Task objective.
Pull out each line of the data that includes the word "ConcurrentWorkflow".

╭─ Records shown

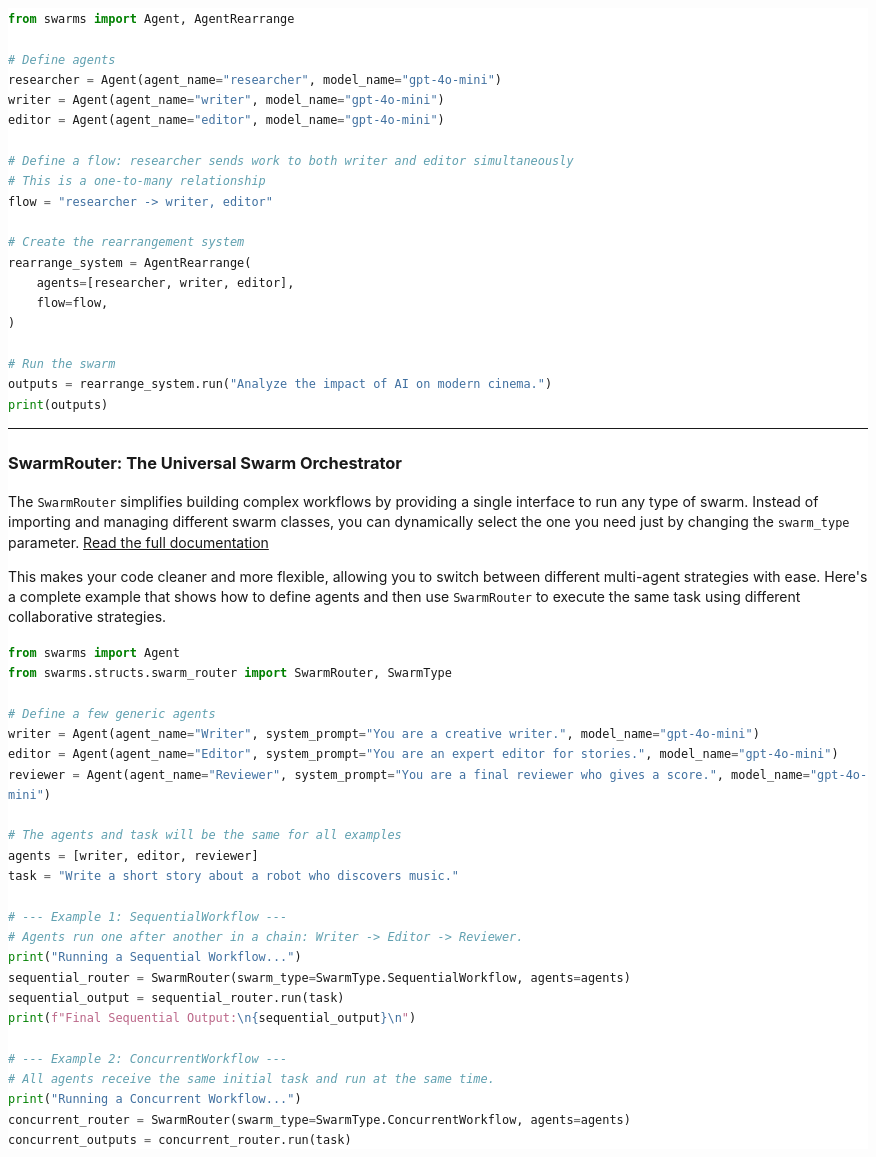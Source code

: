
 ```python
from swarms import Agent, AgentRearrange

# Define agents
researcher = Agent(agent_name="researcher", model_name="gpt-4o-mini")
writer = Agent(agent_name="writer", model_name="gpt-4o-mini")
editor = Agent(agent_name="editor", model_name="gpt-4o-mini")

# Define a flow: researcher sends work to both writer and editor simultaneously
# This is a one-to-many relationship
flow = "researcher -> writer, editor"

# Create the rearrangement system
rearrange_system = AgentRearrange(
    agents=[researcher, writer, editor],
    flow=flow,
)

# Run the swarm
outputs = rearrange_system.run("Analyze the impact of AI on modern cinema.")
print(outputs)
```




----

### SwarmRouter: The Universal Swarm Orchestrator

The `SwarmRouter` simplifies building complex workflows by providing a single interface to run any type of swarm. Instead of importing and managing different swarm classes, you can dynamically select the one you need just by changing the `swarm_type` parameter. [Read the full documentation](https://docs.swarms.world/en/latest/swarms/structs/swarm_router/)

This makes your code cleaner and more flexible, allowing you to switch between different multi-agent strategies with ease. Here's a complete example that shows how to define agents and then use `SwarmRouter` to execute the same task using different collaborative strategies.

```python
from swarms import Agent
from swarms.structs.swarm_router import SwarmRouter, SwarmType

# Define a few generic agents
writer = Agent(agent_name="Writer", system_prompt="You are a creative writer.", model_name="gpt-4o-mini")
editor = Agent(agent_name="Editor", system_prompt="You are an expert editor for stories.", model_name="gpt-4o-mini")
reviewer = Agent(agent_name="Reviewer", system_prompt="You are a final reviewer who gives a score.", model_name="gpt-4o-mini")

# The agents and task will be the same for all examples
agents = [writer, editor, reviewer]
task = "Write a short story about a robot who discovers music."

# --- Example 1: SequentialWorkflow ---
# Agents run one after another in a chain: Writer -> Editor -> Reviewer.
print("Running a Sequential Workflow...")
sequential_router = SwarmRouter(swarm_type=SwarmType.SequentialWorkflow, agents=agents)
sequential_output = sequential_router.run(task)
print(f"Final Sequential Output:\n{sequential_output}\n")

# --- Example 2: ConcurrentWorkflow ---
# All agents receive the same initial task and run at the same time.
print("Running a Concurrent Workflow...")
concurrent_router = SwarmRouter(swarm_type=SwarmType.ConcurrentWorkflow, agents=agents)
concurrent_outputs = concurrent_router.run(task)
```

╰─

Problem solution.
# --- Example 2: ConcurrentWorkflow ---
concurrent_router = SwarmRouter(swarm_type=SwarmType.ConcurrentWorkflow, agents=agents)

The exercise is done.